Laut Schwarz leben im Heiligen Land nur mehr 120.000 Christen verschiedener Konfessionen, wobei die Katholiken mit lateinischem Ritus die kleinste Gruppe darstellen. Und täglich verlassen rund 100 christliche Araber das Land. In einstigen christlichen Hochburgen wie Bethlehem (heute 70 Prozent Moslems) und Naza-reth (heute 50 Prozent Moslems) erschallt der Buf, Christen ihr Land abzukaufen. So scheint es nur eine Frage der Zeit, bis die Christen zur verschwindenden Minderheit werden.

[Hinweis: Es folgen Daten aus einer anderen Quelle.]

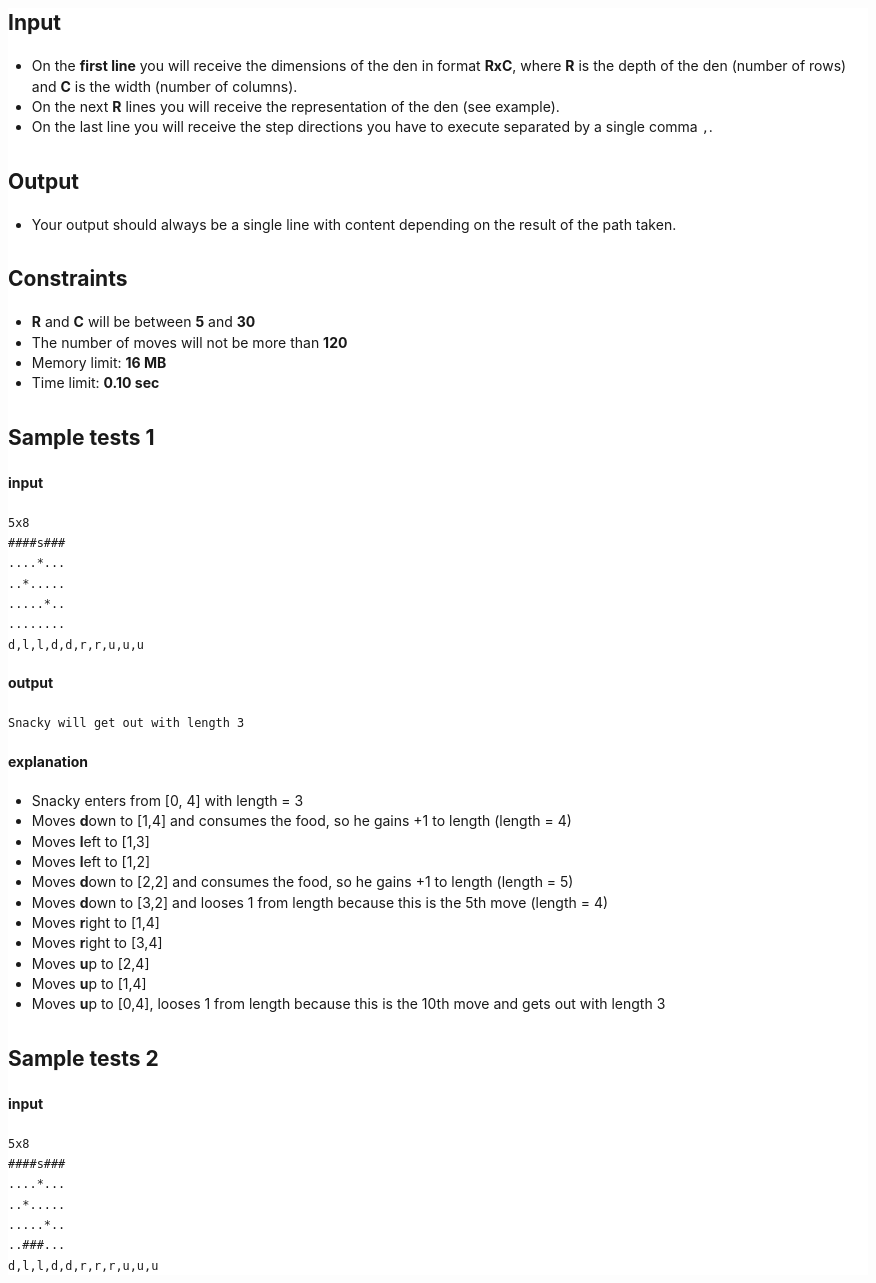 ## Input
- On the **first line** you will receive the dimensions of the den in format **RxC**, where **R** is the depth of the den (number of rows) and **C** is the width (number of columns).
- On the next **R** lines you will receive the representation of the den (see example).
- On the last line you will receive the step directions you have to execute separated by a single comma `,`.

## Output
- Your output should always be a single line with content depending on the result of the path taken.

## Constraints
- **R** and **C** will be between **5** and **30**
- The number of moves will not be more than **120**
- Memory limit: **16 MB**
- Time limit: **0.10 sec**

## Sample tests 1
#### input
```
5x8
####s###
....*...
..*.....
.....*..
........
d,l,l,d,d,r,r,u,u,u
```

#### output
```
Snacky will get out with length 3
```

#### explanation
- Snacky enters from [0, 4] with length = 3
- Moves **d**own to [1,4] and consumes the food, so he gains +1 to length (length = 4)
- Moves **l**eft to [1,3]
- Moves **l**eft to [1,2]
- Moves **d**own to [2,2] and consumes the food, so he gains +1 to length (length = 5)
- Moves **d**own to [3,2] and looses 1 from length because this is the 5th move (length = 4)
- Moves **r**ight to [1,4]
- Moves **r**ight to [3,4]
- Moves **u**p to [2,4]
- Moves **u**p to [1,4]
- Moves **u**p to [0,4], looses 1 from length because this is the 10th move and gets out with length 3

## Sample tests 2
#### input
```
5x8
####s###
....*...
..*.....
.....*..
..###...
d,l,l,d,d,r,r,r,u,u,u
```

Das Plus der Christen ist meist ihre Schulbildung - es gibt eine Reihe angesehener christlicher Schulen. Während aber die islamischen Staaten die Moslems und die „Hamas” massiv finanziell unterstützen, haben die Christen in der Welt für die christlichen Palästinenser so gut wie nichts getan. Seit Beginn der Intifada (1987) hat sich das Klima verschärft. Die Moslems bezichtigen die Christen der Anfälligkeit zur „Kollaboration” mit den Israelis. Nach Aufrufen zum allgemeinen Streik öffnen die Moslems bald wieder ihre Geschäfte, während man die Christen streng kontrolliert und damit wirtschaftlich ruiniert.

Echte Ökumene, so Schwarz, sei im Heiligen Land zwischen den wirklich maßgeblichen Geistlichen nicht möglich, zumal die Juden, in etliche mehr oder weniger orthodoxe Gruppen gespalten, „kein Lehramt” haben. „Aber sie leben trotzdem”, betont Schwarz. Bedauernd stellt er fest, es sei die „jeru-salemitische Dimension unserer Religion verlorengegangen”. Daß der Existenzkampf der Christen im Nahen Osten die Welt relativ kalt zu lassen scheint, ist zweifellos ein alarmierendes Zeichen.